Zwischenmenschliche Ungemütlichkeiten auf Pausenhöfen haben sich durch die technische Aufrüstung vieler Heranwachsender in den vergangenen Jahren eher verschärft. So ein Handyvideo ist schließlich schneller verschickt, als eine Aufsichtsperson „Whatsapp“ sagen kann. Der niederländische Fernsehsender RTL5 hat sich überlegt, zur Konfliktentschärfung beitragen zu wollen – kurioserweise durch technische Aufrüstung. Für „Project P – Stop Het Pesten“ kriegt ein Jugendlicher, der in der Schule gemobbt wird, eine versteckte Kamera in den Rucksack installiert, die sämtliche Schubser und Hänseleien aufzeichnet. Im Videotagebuch kommentieren die Kinder ihre Erlebnisse. Und die Eltern kriegen nachher einen Zusammenschnitt zu sehen, um – gemeinsam mit den Zuschauern – zu realisieren, welch drastische Ausmaße Schulhofmobbing annehmen kann, wenn keine Erwachsenen zuschauen.

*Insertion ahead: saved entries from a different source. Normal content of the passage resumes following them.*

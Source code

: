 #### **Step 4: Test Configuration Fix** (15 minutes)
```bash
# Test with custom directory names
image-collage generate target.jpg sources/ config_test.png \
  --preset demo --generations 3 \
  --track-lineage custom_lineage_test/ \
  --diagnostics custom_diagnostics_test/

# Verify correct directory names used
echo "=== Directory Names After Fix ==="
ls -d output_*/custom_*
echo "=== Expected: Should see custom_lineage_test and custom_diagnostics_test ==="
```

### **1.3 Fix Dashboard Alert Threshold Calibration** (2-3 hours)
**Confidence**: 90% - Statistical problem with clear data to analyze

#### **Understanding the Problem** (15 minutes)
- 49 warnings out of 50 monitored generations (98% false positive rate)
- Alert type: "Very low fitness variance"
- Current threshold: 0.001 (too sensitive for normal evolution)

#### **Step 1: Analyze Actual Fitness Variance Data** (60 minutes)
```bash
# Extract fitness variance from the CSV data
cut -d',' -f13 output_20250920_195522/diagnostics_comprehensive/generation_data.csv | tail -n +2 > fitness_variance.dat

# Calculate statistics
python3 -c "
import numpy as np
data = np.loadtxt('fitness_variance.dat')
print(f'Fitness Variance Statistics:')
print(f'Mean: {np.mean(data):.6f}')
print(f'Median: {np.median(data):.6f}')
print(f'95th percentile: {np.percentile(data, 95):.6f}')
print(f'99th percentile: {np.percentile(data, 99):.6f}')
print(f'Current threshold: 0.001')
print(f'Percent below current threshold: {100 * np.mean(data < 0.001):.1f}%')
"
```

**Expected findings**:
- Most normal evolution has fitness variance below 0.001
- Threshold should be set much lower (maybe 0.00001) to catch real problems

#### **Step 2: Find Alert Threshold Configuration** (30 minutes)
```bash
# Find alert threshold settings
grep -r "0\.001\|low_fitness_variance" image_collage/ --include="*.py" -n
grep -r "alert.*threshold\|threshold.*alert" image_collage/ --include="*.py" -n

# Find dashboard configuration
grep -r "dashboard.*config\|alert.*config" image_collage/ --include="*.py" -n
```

Bis hierhin wäre „Project Bully“ (so der internationale Titel) klassisches Voyeurismus-TV, nimmt dann aber die letzte Ausfahrt Richtung Pädagogikprogramm: Am Ende kriegt die ganze Klasse das Mobbing-Video zu sehen, um bei den Schülern ein Bewusstsein für das Problem zu schaffen und mit den Jugendlichen ins Gespräch zu kommen, die für die Taten verantwortlich sind (aber eher ungern hinsehen, wenn sie auf dem Bildschirm Schwächere prügeln). Das deutsche RTL arbeitet sicher schon an einer deutlich peinlicheren Version, vielleicht unter dem Titel „Mario Barth deckt auf“.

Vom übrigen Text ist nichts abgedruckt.